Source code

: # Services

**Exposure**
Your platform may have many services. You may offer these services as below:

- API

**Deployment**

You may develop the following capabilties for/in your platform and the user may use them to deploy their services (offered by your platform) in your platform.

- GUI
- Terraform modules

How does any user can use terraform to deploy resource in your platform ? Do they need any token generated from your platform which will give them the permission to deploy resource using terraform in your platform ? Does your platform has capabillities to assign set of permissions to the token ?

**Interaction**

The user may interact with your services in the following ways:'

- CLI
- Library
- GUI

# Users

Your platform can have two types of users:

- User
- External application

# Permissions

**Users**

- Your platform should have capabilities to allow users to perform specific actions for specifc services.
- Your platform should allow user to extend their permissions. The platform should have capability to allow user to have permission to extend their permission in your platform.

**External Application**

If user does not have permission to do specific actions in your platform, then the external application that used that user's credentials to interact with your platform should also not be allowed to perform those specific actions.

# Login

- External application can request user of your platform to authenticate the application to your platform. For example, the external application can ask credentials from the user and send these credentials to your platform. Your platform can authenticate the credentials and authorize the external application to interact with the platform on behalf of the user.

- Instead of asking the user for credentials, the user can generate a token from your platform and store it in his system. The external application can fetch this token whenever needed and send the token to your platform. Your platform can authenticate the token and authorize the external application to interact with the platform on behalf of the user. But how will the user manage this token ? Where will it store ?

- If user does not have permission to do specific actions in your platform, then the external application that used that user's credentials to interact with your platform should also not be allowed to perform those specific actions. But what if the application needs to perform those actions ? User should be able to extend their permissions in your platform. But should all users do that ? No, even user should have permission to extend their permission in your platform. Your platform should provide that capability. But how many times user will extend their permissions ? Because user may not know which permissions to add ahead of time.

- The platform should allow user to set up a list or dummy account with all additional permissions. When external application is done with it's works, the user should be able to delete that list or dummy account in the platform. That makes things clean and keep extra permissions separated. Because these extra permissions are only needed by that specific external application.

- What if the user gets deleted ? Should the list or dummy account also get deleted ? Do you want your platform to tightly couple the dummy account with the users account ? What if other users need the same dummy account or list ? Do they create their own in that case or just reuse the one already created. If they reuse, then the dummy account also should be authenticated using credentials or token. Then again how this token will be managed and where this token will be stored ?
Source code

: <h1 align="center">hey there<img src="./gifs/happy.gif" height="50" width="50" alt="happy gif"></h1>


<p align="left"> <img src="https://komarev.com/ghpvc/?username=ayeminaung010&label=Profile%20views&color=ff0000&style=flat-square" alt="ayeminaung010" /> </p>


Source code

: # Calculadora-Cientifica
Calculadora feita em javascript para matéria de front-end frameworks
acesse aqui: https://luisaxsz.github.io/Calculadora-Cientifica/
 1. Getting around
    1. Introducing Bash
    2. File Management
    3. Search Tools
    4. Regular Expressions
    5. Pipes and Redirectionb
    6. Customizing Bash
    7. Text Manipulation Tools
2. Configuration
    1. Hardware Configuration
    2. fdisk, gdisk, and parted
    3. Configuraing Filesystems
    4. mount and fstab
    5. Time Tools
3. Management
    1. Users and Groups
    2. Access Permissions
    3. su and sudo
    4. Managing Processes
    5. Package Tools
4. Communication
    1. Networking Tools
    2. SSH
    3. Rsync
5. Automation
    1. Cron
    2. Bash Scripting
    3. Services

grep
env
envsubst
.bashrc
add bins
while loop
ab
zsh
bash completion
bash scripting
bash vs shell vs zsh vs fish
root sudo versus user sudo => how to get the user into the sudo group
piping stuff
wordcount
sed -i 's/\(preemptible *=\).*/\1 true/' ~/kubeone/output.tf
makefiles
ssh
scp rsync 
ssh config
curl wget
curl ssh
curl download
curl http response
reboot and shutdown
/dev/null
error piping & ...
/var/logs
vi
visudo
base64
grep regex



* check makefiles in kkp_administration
========================================
### EXERCISE DETAILS
In the lines above, every record is to be repeated exactly.

### ANSWER SPACE
Source code

: # Services

**Exposure**
Your platform may have many services. You may offer these services as below:

- API

**Deployment**

You may develop the following capabilties for/in your platform and the user may use them to deploy their services (offered by your platform) in your platform.

- GUI
- Terraform modules

How does any user can use terraform to deploy resource in your platform ? Do they need any token generated from your platform which will give them the permission to deploy resource using terraform in your platform ? Does your platform has capabillities to assign set of permissions to the token ?

**Interaction**

The user may interact with your services in the following ways:'

- CLI
- Library
- GUI

# Users

Your platform can have two types of users:

- User
- External application

# Permissions

**Users**

- Your platform should have capabilities to allow users to perform specific actions for specifc services.
- Your platform should allow user to extend their permissions. The platform should have capability to allow user to have permission to extend their permission in your platform.

**External Application**

If user does not have permission to do specific actions in your platform, then the external application that used that user's credentials to interact with your platform should also not be allowed to perform those specific actions.

# Login

- External application can request user of your platform to authenticate the application to your platform. For example, the external application can ask credentials from the user and send these credentials to your platform. Your platform can authenticate the credentials and authorize the external application to interact with the platform on behalf of the user.

- Instead of asking the user for credentials, the user can generate a token from your platform and store it in his system. The external application can fetch this token whenever needed and send the token to your platform. Your platform can authenticate the token and authorize the external application to interact with the platform on behalf of the user. But how will the user manage this token ? Where will it store ?

- If user does not have permission to do specific actions in your platform, then the external application that used that user's credentials to interact with your platform should also not be allowed to perform those specific actions. But what if the application needs to perform those actions ? User should be able to extend their permissions in your platform. But should all users do that ? No, even user should have permission to extend their permission in your platform. Your platform should provide that capability. But how many times user will extend their permissions ? Because user may not know which permissions to add ahead of time.

- The platform should allow user to set up a list or dummy account with all additional permissions. When external application is done with it's works, the user should be able to delete that list or dummy account in the platform. That makes things clean and keep extra permissions separated. Because these extra permissions are only needed by that specific external application.

- What if the user gets deleted ? Should the list or dummy account also get deleted ? Do you want your platform to tightly couple the dummy account with the users account ? What if other users need the same dummy account or list ? Do they create their own in that case or just reuse the one already created. If they reuse, then the dummy account also should be authenticated using credentials or token. Then again how this token will be managed and where this token will be stored ?
Source code

: <h1 align="center">hey there<img src="./gifs/happy.gif" height="50" width="50" alt="happy gif"></h1>


<p align="left"> <img src="https://komarev.com/ghpvc/?username=ayeminaung010&label=Profile%20views&color=ff0000&style=flat-square" alt="ayeminaung010" /> </p>


Source code

: # Calculadora-Cientifica
Calculadora feita em javascript para matéria de front-end frameworks
acesse aqui: https://luisaxsz.github.io/Calculadora-Cientifica/
 1. Getting around
    1. Introducing Bash
    2. File Management
    3. Search Tools
    4. Regular Expressions
    5. Pipes and Redirectionb
    6. Customizing Bash
    7. Text Manipulation Tools
2. Configuration
    1. Hardware Configuration
    2. fdisk, gdisk, and parted
    3. Configuraing Filesystems
    4. mount and fstab
    5. Time Tools
3. Management
    1. Users and Groups
    2. Access Permissions
    3. su and sudo
    4. Managing Processes
    5. Package Tools
4. Communication
    1. Networking Tools
    2. SSH
    3. Rsync
5. Automation
    1. Cron
    2. Bash Scripting
    3. Services

grep
env
envsubst
.bashrc
add bins
while loop
ab
zsh
bash completion
bash scripting
bash vs shell vs zsh vs fish
root sudo versus user sudo => how to get the user into the sudo group
piping stuff
wordcount
sed -i 's/\(preemptible *=\).*/\1 true/' ~/kubeone/output.tf
makefiles
ssh
scp rsync 
ssh config
curl wget
curl ssh
curl download
curl http response
reboot and shutdown
/dev/null
error piping & ...
/var/logs
vi
visudo
base64
grep regex



* check makefiles in kkp_administration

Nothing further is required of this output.